When an employer files for bankruptcy, it has no obligation to continue its group health plan. This applies whether the employer files a Chapter 11 bankruptcy to reorganize or a Chapter 7 bankruptcy to liquidate and dissolve the company. The obligation to offer COBRA depends on whether the employer still has a group health plan under which to provide continuation coverage.
In Chapter 11 reorganization, the company may or may not choose to continue the group health care plan based on the business need and financial resources. If continued, the plan will operate according to the plan document and all COBRA obligations remain intact. However, if the company decides to terminate the group health plan and no other plan exists, all coverage and all COBRA obligations cease.

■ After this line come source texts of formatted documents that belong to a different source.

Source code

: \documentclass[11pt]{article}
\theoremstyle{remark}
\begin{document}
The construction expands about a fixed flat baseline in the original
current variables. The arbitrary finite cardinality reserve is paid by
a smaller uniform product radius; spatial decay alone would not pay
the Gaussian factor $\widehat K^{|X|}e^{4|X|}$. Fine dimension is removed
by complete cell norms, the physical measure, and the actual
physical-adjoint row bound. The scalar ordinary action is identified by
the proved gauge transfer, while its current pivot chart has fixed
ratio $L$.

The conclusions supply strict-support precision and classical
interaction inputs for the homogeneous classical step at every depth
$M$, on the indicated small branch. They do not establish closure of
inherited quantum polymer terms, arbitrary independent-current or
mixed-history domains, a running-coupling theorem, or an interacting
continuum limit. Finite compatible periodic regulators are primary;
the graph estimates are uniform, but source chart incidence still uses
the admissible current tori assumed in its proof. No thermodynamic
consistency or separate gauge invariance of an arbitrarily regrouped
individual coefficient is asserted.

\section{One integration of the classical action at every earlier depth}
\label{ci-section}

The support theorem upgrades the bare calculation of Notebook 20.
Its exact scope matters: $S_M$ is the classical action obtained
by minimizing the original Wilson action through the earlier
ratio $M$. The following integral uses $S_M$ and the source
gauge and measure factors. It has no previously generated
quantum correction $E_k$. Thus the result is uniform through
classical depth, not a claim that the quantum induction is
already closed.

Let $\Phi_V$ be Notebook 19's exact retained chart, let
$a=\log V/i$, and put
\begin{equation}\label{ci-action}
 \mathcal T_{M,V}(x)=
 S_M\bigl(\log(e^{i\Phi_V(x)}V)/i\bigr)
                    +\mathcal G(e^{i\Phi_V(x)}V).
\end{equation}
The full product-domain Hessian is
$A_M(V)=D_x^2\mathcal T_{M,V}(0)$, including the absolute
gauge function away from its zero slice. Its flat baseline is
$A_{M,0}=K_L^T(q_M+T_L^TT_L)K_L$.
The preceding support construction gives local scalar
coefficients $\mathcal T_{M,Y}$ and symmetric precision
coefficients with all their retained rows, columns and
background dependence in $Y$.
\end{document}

In a Chapter 7 bankruptcy, the company is dissolved. There is no longer an employer and no longer any health plan and thus no COBRA obligation. In this situation and in a Chapter 11 bankruptcy when the employer chooses to discontinue all group health plans, employees will have to seek other coverage. Other coverage may be available by converting the employer's group health coverage to an individual policy. The employee may also have rights to special enrollment in a spouse's employer's plan, or by being an "eligible individual" who is guaranteed access to individual insurance. Union members who are covered by a collective bargaining agreement that provides for a medical plan may be entitled to continued coverage.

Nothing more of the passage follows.